Assignment: Search the records below for the word "master", then return every line where it appears.
[Opening Data excerpts section]
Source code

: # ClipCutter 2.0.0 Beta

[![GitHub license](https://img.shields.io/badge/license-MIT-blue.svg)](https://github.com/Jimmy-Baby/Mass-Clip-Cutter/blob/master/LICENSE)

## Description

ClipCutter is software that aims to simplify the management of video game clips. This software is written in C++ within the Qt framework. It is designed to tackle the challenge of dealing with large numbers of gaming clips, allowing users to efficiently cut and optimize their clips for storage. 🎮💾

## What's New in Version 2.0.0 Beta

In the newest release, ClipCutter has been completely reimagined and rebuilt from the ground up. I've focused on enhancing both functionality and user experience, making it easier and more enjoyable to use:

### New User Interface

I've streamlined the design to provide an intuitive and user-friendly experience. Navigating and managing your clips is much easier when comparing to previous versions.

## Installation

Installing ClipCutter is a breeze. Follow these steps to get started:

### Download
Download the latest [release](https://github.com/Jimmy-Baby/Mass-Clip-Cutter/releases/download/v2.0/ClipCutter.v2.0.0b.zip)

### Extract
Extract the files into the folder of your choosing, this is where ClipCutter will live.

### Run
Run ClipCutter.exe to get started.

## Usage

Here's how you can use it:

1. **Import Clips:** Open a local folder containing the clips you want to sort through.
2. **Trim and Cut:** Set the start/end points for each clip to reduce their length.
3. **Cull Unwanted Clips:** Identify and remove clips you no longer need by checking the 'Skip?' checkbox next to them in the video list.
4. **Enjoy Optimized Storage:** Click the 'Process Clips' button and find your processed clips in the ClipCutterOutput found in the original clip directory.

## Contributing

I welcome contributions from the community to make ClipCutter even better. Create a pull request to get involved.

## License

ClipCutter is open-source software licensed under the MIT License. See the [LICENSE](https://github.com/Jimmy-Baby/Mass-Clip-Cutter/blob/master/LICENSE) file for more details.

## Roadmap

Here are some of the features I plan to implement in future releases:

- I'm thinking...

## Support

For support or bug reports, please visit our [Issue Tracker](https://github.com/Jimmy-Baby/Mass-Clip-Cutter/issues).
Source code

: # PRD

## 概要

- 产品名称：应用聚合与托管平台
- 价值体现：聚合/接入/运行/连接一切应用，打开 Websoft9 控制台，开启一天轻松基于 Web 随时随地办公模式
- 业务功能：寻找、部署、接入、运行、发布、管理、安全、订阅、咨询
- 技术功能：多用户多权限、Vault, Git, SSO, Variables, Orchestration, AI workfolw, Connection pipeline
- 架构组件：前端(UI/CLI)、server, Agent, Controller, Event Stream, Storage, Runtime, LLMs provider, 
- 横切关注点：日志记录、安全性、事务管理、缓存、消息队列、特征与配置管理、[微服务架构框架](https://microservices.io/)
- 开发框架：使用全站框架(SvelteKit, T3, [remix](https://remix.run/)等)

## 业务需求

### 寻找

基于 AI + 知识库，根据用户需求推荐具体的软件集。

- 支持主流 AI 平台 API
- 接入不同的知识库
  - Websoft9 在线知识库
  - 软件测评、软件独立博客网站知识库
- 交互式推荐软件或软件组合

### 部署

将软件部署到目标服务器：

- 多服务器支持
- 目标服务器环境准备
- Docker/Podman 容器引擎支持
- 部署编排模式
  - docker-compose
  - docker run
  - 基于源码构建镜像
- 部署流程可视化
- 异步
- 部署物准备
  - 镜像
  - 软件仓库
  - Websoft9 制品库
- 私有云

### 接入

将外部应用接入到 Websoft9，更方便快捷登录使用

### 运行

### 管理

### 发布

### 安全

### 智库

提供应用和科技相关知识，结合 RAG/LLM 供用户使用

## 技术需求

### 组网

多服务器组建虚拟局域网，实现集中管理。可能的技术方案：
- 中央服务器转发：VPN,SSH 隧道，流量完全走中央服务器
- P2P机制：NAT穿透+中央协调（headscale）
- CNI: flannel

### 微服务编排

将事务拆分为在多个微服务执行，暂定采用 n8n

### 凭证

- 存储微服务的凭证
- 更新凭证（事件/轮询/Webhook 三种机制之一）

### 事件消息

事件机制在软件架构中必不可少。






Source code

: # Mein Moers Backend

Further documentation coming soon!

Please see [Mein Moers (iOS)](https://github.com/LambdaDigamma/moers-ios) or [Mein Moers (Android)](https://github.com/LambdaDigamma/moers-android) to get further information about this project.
[Closing Data excerpts section]
Answer for the task:
[![GitHub license](https://img.shields.io/badge/license-MIT-blue.svg)](https://github.com/Jimmy-Baby/Mass-Clip-Cutter/blob/master/LICENSE)
ClipCutter is open-source software licensed under the MIT License. See the [LICENSE](https://github.com/Jimmy-Baby/Mass-Clip-Cutter/blob/master/LICENSE) file for more details.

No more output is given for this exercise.